Pecadores somos todos, ya lo sabemos. Pero es importante tener una conciencia trascendente del bien y del mal. Es importante saber que las prescripciones de no robar, no matar, no mentir o no quitarle la mujer al prójimo, por ejemplo, no son fruto de convenciones que mañana puedan ser revocadas por un tribunal o por un parlamento (o por una Constitución), sino que obedecen a certidumbres morales objetivas, naturales, verdaderas en sí mismas, más allá de lo que pueda decir la letra de la ley temporal. La religión cristiana es precisamente la que explica esas cosas, que no son en modo alguno “asuntos privados”, sino que al revés, son requisitos imprescindibles para una vida pública habitable. Por eso conviene que la religión permanezca visible en lo público.

Obama es seguramente un gran pecador, pero no por ello prescinde de los elementos religiosos en sus grandes actos públicos; al revés, los acentúa, porque sabe que llevan implícita una guía moral, y eso hace al poder más tolerable para el pueblo. La reina Isabel II de Inglaterra tampoco es un espejo inmaculado de virtud, pero es la jefa de su iglesia nacional y jamás se le ha pasado por la cabeza renunciar a su rango, porque sabe que la sumisión a una regla religiosa, por laxa e incluso hipócrita que sea, legitima a la corona. Aquí lo decisivo no es la naturaleza (privada) del pecador, sino la conciencia (pública) del mal y del bien.

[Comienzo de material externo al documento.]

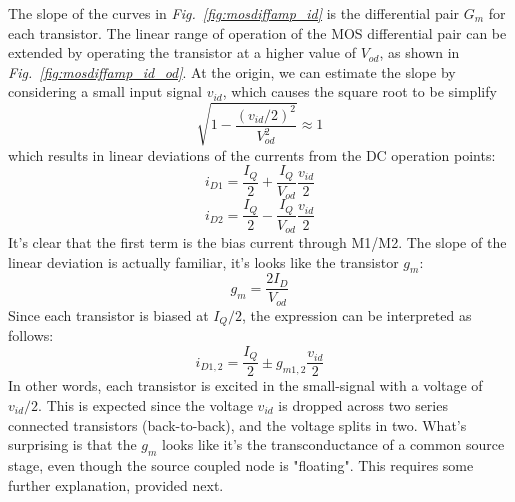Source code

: The slope of the curves in \emph{Fig.~\ref{fig:mosdiffamp_id}} is the differential pair $G_m$ for each transistor.   The linear range of operation of the MOS differential pair can be extended by operating the transistor at a higher value of $V_{od}$, as shown in \emph{Fig.~\ref{fig:mosdiffamp_id_od}}.   At the origin, we can estimate the slope by considering a small input signal $v_{id}$, which causes the square root to be simplify
    \begin{equation} 
        \sqrt {1 - \frac{{{{({v_{id}}/2)}^2}}}{{V_{od}^2}}}  \approx 1
    \end{equation}
which results in linear deviations of the currents from the DC operation points:
    \begin{equation} 
        {i_{D1}} = \frac{I_Q}{2} + \frac{I_Q}{{{V_{od}}}}\frac{{{v_{id}}}}{2} 
    \end{equation}
    \begin{equation} 
        {i_{D2}} = \frac{I_Q}{2} - \frac{I_Q}{{{V_{od}}}}\frac{{{v_{id}}}}{2}
    \end{equation}
It's clear that the first term is the bias current through M1/M2.  The slope of the linear deviation is actually familiar, it's looks like the transistor $g_m$:
    \begin{equation}
        g_m = \frac{2 I_D}{V_{od}}
    \end{equation}
Since each transistor is biased at $I_Q/2$, the expression can be interpreted as follows:
    \begin{equation} 
        {i_{D1,2}} = \frac{I_Q}{2} \pm g_{m1,2} \frac{{{v_{id}}}}{2}
    \end{equation}
In other words, each transistor is excited in the small-signal with a voltage of $v_{id}/2$.  This is expected since the voltage $v_{id}$ is dropped across two series connected transistors (back-to-back), and the voltage splits in two.  What's surprising is that the $g_m$ looks like it's the transconductance of a common source stage, even though the source coupled node is "floating".  This requires some further explanation, provided next.
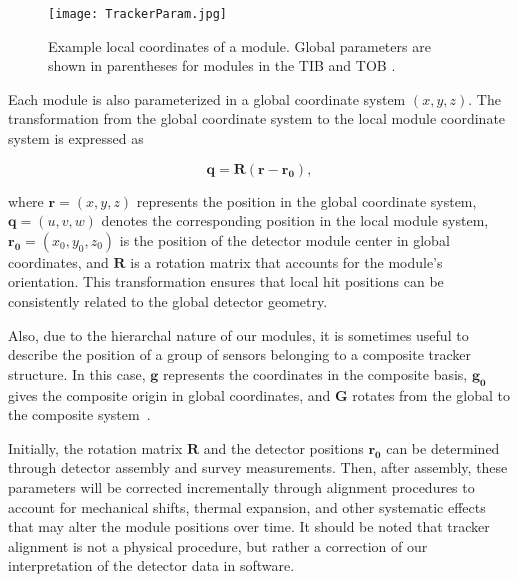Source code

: \begin{figure}[!htb]
    \begin{center}
        \texttt{[image: TrackerParam.jpg]}
        \caption{Example local coordinates of a module. Global parameters are shown in parentheses for modules in the TIB and TOB \cite{WAdam_2009}.}
        \label{fig:TrackerParam}
    \end{center}
\end{figure}

Each module is also parameterized in a global coordinate system $(x, y, z)$. The transformation from the global coordinate system to the local module coordinate system is expressed as

\begin{equation}
    \mathbf{q} = \mathbf{R} (\mathbf{r} - \mathbf{r_0}),
\end{equation}  

where $\mathbf{r} = (x,y,z)$ represents the position in the global coordinate system, $\mathbf{q} = (u,v,w)$ denotes the corresponding position in the local module system, $\mathbf{r_0} = (x_0,y_0,z_0)$ is the position of the detector module center in global coordinates, and $\mathbf{R}$ is a rotation matrix that accounts for the module's orientation. This transformation ensures that local hit positions can be consistently related to the global detector geometry. 

Also, due to the hierarchal nature of our modules, it is sometimes useful to describe the position of a group of sensors belonging to a composite tracker structure. In this case, $\mathbf{g}$ represents the coordinates in the composite basis, $\mathbf{g_0}$ gives the composite origin in global coordinates, and $\mathbf{G}$ rotates from the global to the composite system~\cite{Karimaki:926537}.

Initially, the rotation matrix $\mathbf{R}$ and the detector positions $\mathbf{r_0}$ can be determined through detector assembly and survey measurements. Then, after assembly, these parameters will be corrected incrementally through alignment procedures to account for mechanical shifts, thermal expansion, and other systematic effects that may alter the module positions over time. It should be noted that tracker alignment is not a physical procedure, but rather a correction of our interpretation of the detector data in software. 



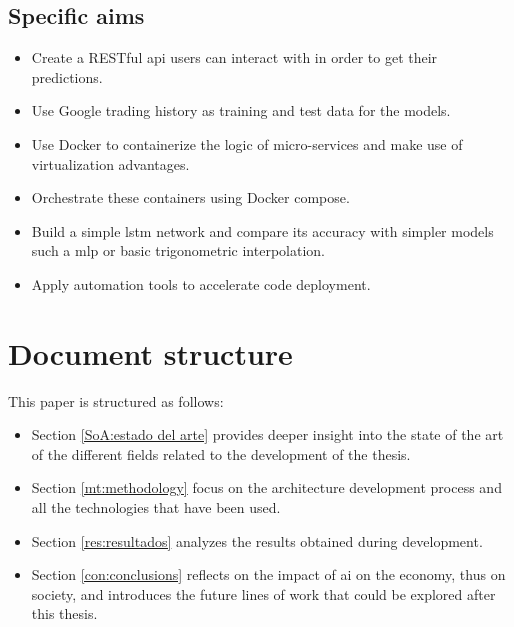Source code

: \subsection{Specific aims}
\begin{itemize}
    \item Create a \gls{RESTful} \gls{api} users can interact with in order to get their predictions.
    \item Use Google trading history as training and test data for the models.
    \item Use \gls{Docker} to containerize the logic of micro-services and make use of virtualization advantages.
    \item Orchestrate these containers using \gls{Docker} compose.
    \item Build a simple \gls{lstm} network and compare its accuracy with simpler models such a \gls{mlp} or basic trigonometric interpolation.
    \item Apply automation tools to accelerate code deployment.
\end{itemize}

\section{Document structure}

This paper is structured as follows:

\begin{itemize}
    \item Section \ref{SoA:estado del arte} provides deeper insight into the state of the art of the different fields related to the development of the thesis.
    \item Section \ref{mt:methodology} focus on the architecture development process and all the technologies that have been used.
    \item Section \ref{res:resultados} analyzes the results obtained during development.
    \item Section \ref{con:conclusions} reflects on the impact of \gls{ai} on the economy, thus on society, and introduces the future lines of work that could be explored after this thesis.
\end{itemize}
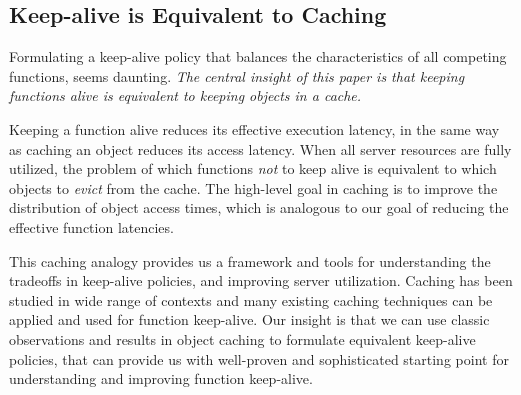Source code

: \vspace*{\subsecspace}
\subsection{Keep-alive is Equivalent to Caching}
\vspace*{\subsecspace}

Formulating a keep-alive policy that balances the characteristics of all competing functions, seems daunting. 
\emph{The central insight of this paper is that keeping functions alive is equivalent to keeping objects in a cache.} 


Keeping a function alive reduces its effective execution latency, in the same way as caching an object reduces its access latency. 
When all server resources are fully utilized, the problem of which functions \emph{not} to keep alive is equivalent to which objects to \emph{evict} from the cache. 
The high-level goal in caching is to improve the distribution of object access times, which is analogous to our goal of reducing the effective function latencies. 


This caching analogy provides us a framework and tools for understanding the tradeoffs in keep-alive policies, and improving server utilization. 
Caching has been studied in wide range of contexts and many existing caching techniques can be applied and used for function keep-alive. 
Our insight is that we can use classic observations and results in object caching to formulate equivalent keep-alive policies, that can provide us with well-proven and sophisticated starting point for understanding and improving function keep-alive.  






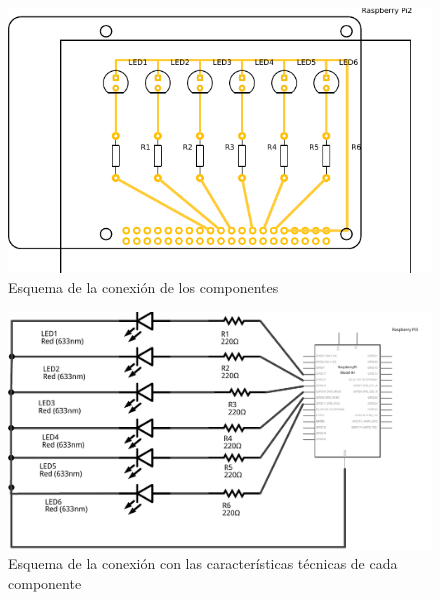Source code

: \documentclass{article}
\begin{document}
\begin{figure}[H]
\centering
\includegraphics[height=0.3\textheight]{placafinal_pcb}
\caption{Esquema de la conexión de los componentes}
\end{figure}

\begin{figure}[H]
\centering
\includegraphics[height=0.3\textheight]{placafinalschematic_schem}
\caption{Esquema de la conexión con las características técnicas de cada componente}
\end{figure}


\end{document}
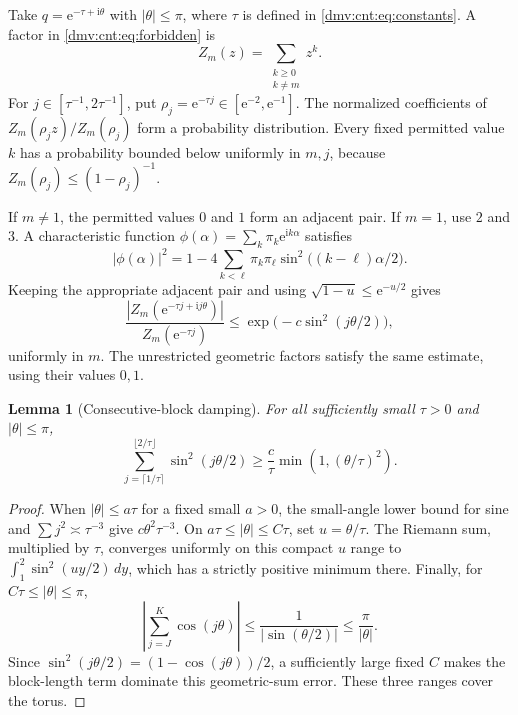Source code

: \documentclass[11pt,letterpaper]{article}
\numberwithin{equation}{section}
\newtheorem{lemma}[theorem]{Lemma}
\theoremstyle{definition}\newtheorem{definition}[theorem]{Definition}
\theoremstyle{remark}\newtheorem{remark}[theorem]{Remark}
\newcommand{\ii}{\mathrm i}
\newcommand{\ee}{\mathrm e}
\begin{document}
Take $q=\ee^{-\tau+\ii\theta}$ with $|\theta|\le\pi$, where $\tau$ is defined in \eqref{dmv:cnt:eq:constants}. A factor in \eqref{dmv:cnt:eq:forbidden} is
\[
Z_m(z)=\sum_{\substack{k\ge0\\k\ne m}}z^k.
\]
For $j\in[\tau^{-1},2\tau^{-1}]$, put $\rho_j=\ee^{-\tau j}\in[\ee^{-2},\ee^{-1}]$. The normalized coefficients of $Z_m(\rho_j z)/Z_m(\rho_j)$ form a probability distribution. Every fixed permitted value $k$ has a probability bounded below uniformly in $m,j$, because $Z_m(\rho_j)\le(1-\rho_j)^{-1}$.

If $m\ne1$, the permitted values $0$ and $1$ form an adjacent pair. If $m=1$, use $2$ and $3$. A characteristic function $\phi(\alpha)=\sum_k\pi_k\ee^{\ii k\alpha}$ satisfies
\begin{equation}\label{dmv:cnt:eq:characteristic}
|\phi(\alpha)|^2
=1-4\sum_{k<\ell}\pi_k\pi_\ell\sin^2\bigl((k-\ell)\alpha/2\bigr).
\end{equation}
Keeping the appropriate adjacent pair and using $\sqrt{1-u}\le\ee^{-u/2}$ gives
\begin{equation}\label{dmv:cnt:eq:factor-damping}
\frac{|Z_m(\ee^{-\tau j+\ii j\theta})|}{Z_m(\ee^{-\tau j})}
\le\exp\bigl(-c\sin^2(j\theta/2)\bigr),
\end{equation}
uniformly in $m$. The unrestricted geometric factors satisfy the same estimate, using their values $0,1$.

\begin{lemma}[Consecutive-block damping]\label{dmv:cnt:lem:block}
For all sufficiently small $\tau>0$ and $|\theta|\le\pi$,
\begin{equation}\label{dmv:cnt:eq:block}
\sum_{j=\lceil1/\tau\rceil}^{\lfloor2/\tau\rfloor}\sin^2(j\theta/2)
\ge\frac c\tau\min\left(1,(\theta/\tau)^2\right).
\end{equation}
\end{lemma}
\begin{proof}
When $|\theta|\le a\tau$ for a fixed small $a>0$, the small-angle lower bound for sine and $\sum j^2\asymp\tau^{-3}$ give $c\theta^2\tau^{-3}$. On $a\tau\le|\theta|\le C\tau$, set $u=\theta/\tau$. The Riemann sum, multiplied by $\tau$, converges uniformly on this compact $u$ range to $\int_1^2\sin^2(uy/2)\,dy$, which has a strictly positive minimum there. Finally, for $C\tau\le|\theta|\le\pi$,
\[
\left|\sum_{j=J}^K\cos(j\theta)\right|
\le\frac1{|\sin(\theta/2)|}\le\frac\pi{|\theta|}.
\]
Since $\sin^2(j\theta/2)=(1-\cos(j\theta))/2$, a sufficiently large fixed $C$ makes the block-length term dominate this geometric-sum error. These three ranges cover the torus.
\end{proof}
\end{document}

El poder, por definición, siempre tiende a saltarse las reglas, y lo hace sea cual fuere su confesión. Pero justamente por eso es tan importante que las reglas descansen sobre el escalón más alto posible: para que nunca se pierda de vista el marco de referencia, para que siempre permanezca ante los ojos el lugar desde el que es posible invocar a la Justicia. Con mayúscula.

Un corona sin cruz no es una corona más “democrática”. Una corona sin cruz es una corona menos responsable ante Dios y ante la Historia. Eso no puede ser bueno.